» Required action
Below are some records. Count the lines with "color" in them and give nothing but the total.

» Recorded information
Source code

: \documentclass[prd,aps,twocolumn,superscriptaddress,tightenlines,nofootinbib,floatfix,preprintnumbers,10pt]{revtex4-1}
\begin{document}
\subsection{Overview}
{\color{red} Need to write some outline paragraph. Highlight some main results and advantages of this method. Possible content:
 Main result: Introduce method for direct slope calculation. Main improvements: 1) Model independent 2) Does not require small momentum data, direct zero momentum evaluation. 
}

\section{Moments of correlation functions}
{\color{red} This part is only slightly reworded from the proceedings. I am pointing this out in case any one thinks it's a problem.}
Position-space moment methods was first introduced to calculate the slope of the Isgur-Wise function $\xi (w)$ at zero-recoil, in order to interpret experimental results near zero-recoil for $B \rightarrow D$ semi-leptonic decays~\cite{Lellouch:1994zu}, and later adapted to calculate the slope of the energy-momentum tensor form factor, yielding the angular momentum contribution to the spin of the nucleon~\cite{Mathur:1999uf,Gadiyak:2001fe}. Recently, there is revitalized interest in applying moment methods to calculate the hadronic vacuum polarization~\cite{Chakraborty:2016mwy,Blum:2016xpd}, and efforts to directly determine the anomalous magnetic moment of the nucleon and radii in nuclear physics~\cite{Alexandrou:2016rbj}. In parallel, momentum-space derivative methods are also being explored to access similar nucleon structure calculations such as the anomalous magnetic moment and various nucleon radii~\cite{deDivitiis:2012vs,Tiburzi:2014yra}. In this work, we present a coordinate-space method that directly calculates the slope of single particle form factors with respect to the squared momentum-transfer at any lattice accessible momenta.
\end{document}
* * *
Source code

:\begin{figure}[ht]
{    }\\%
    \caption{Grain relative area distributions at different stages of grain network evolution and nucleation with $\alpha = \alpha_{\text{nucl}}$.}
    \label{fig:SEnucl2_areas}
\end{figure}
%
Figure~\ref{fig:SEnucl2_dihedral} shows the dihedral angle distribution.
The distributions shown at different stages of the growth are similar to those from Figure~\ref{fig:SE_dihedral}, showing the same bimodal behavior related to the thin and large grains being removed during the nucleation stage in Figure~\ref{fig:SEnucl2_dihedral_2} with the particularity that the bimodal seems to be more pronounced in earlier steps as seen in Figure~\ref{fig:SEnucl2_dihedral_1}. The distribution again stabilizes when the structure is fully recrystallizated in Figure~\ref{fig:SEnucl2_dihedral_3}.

» Problem solution
2